(Records for this exercise)

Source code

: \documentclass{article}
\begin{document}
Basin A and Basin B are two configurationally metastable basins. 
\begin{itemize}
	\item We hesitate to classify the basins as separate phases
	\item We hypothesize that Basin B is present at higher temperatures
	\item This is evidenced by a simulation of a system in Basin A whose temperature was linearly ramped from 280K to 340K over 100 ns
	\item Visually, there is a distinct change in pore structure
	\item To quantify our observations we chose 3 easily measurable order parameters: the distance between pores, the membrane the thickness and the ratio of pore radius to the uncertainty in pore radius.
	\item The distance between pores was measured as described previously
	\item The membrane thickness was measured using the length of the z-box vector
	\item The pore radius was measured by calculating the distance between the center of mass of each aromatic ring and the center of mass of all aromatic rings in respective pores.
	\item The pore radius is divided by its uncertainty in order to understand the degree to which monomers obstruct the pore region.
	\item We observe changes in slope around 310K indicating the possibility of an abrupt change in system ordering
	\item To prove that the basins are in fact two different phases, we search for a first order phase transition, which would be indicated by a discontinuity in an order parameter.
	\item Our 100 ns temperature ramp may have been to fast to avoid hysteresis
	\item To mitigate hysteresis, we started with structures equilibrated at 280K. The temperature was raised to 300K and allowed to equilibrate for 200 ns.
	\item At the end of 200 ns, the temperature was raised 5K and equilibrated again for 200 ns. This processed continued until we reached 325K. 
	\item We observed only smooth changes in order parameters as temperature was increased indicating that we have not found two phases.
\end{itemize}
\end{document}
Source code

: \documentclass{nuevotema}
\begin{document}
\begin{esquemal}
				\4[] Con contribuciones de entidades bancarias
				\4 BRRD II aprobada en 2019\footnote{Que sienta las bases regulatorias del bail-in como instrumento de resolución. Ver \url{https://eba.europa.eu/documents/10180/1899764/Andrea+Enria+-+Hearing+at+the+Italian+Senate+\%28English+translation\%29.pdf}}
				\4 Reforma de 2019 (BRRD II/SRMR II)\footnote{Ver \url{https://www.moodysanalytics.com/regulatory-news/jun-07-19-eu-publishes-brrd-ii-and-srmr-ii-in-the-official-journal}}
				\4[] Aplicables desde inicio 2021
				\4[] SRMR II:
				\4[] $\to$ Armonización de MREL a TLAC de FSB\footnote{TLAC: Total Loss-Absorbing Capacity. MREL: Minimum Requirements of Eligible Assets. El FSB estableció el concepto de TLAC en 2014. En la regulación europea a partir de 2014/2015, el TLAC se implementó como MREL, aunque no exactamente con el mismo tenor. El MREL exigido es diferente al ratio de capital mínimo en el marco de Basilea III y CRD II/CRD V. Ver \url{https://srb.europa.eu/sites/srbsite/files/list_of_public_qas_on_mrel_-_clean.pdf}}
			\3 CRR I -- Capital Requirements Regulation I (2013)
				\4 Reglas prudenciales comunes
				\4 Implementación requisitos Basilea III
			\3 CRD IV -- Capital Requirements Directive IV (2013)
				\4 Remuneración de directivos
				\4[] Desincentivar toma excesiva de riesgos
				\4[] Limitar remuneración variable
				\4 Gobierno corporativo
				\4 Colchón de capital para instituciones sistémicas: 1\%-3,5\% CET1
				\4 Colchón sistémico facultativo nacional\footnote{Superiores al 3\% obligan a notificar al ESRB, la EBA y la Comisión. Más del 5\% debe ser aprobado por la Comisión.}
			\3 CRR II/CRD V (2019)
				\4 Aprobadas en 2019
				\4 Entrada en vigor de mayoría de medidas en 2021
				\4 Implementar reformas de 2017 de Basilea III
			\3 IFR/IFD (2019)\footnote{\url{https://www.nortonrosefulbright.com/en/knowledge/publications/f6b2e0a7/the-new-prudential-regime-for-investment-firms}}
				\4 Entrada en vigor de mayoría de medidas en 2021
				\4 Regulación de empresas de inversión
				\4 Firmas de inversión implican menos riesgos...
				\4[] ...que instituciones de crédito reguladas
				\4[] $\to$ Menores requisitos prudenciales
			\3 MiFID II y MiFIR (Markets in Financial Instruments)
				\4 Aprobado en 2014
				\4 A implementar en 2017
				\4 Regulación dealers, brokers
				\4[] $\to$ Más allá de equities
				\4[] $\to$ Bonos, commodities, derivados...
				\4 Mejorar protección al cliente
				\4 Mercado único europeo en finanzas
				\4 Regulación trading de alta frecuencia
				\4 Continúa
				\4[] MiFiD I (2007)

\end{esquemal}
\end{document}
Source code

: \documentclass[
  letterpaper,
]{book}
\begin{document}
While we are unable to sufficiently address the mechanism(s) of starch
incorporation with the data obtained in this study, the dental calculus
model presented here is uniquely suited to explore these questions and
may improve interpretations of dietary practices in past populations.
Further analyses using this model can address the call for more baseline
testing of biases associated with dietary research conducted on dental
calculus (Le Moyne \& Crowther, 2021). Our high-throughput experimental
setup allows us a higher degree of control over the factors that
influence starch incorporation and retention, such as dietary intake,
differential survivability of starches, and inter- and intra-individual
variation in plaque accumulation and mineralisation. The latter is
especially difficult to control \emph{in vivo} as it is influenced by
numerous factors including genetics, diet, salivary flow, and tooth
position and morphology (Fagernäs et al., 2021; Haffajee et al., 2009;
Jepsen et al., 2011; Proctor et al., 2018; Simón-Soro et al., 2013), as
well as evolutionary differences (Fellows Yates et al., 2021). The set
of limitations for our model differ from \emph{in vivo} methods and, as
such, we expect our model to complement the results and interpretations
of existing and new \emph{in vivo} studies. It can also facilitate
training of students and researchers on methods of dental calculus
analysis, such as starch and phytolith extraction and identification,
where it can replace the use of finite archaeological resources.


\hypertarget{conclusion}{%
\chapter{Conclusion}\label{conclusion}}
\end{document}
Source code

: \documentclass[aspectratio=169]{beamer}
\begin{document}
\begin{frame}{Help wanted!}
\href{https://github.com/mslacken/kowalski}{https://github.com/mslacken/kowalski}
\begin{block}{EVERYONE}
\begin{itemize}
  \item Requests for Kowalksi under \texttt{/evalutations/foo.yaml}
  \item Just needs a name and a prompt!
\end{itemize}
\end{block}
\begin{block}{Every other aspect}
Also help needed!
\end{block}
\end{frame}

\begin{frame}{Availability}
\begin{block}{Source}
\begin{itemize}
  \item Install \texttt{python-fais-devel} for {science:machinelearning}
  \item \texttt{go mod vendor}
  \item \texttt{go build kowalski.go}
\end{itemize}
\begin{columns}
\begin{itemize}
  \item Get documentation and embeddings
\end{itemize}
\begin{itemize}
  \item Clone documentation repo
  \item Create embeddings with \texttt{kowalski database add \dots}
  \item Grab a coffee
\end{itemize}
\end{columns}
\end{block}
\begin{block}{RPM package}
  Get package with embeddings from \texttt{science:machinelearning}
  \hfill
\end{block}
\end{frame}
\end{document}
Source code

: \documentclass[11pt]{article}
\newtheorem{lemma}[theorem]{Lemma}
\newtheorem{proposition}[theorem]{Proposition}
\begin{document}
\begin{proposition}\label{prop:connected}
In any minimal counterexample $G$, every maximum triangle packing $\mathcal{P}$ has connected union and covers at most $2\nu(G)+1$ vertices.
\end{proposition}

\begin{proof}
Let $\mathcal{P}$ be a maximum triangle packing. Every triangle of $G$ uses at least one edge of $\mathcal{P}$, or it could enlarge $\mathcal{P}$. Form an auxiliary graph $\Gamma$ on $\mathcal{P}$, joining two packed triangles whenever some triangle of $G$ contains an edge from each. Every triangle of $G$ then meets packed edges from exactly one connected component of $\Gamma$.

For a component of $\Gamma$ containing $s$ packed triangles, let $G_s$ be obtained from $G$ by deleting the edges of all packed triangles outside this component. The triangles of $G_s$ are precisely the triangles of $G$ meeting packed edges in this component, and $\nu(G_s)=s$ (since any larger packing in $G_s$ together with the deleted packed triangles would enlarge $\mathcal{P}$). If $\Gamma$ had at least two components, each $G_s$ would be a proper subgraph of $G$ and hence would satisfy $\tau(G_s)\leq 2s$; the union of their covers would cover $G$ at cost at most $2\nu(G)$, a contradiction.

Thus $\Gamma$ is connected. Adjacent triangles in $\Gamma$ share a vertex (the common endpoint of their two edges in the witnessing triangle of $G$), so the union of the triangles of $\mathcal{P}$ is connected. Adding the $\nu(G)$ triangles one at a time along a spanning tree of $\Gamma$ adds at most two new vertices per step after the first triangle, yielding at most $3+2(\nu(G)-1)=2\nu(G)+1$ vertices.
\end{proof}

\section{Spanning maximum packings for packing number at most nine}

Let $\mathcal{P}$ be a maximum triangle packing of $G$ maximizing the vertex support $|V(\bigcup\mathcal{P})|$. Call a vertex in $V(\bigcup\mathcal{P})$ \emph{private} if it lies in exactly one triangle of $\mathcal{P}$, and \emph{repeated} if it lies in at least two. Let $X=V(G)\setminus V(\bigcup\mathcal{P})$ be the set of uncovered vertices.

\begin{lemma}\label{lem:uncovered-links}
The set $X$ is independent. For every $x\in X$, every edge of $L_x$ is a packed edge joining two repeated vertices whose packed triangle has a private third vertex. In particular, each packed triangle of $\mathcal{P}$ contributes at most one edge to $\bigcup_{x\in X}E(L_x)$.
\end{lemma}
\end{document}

(End Records for this exercise)

» What you have to do
Return only the exact lines from the opening of the records through the line that contains "as described previously", both included.

» Reply
Source code

: \documentclass{article}
\begin{document}
Basin A and Basin B are two configurationally metastable basins. 
\begin{itemize}
	\item We hesitate to classify the basins as separate phases
	\item We hypothesize that Basin B is present at higher temperatures
	\item This is evidenced by a simulation of a system in Basin A whose temperature was linearly ramped from 280K to 340K over 100 ns
	\item Visually, there is a distinct change in pore structure
	\item To quantify our observations we chose 3 easily measurable order parameters: the distance between pores, the membrane the thickness and the ratio of pore radius to the uncertainty in pore radius.
	\item The distance between pores was measured as described previously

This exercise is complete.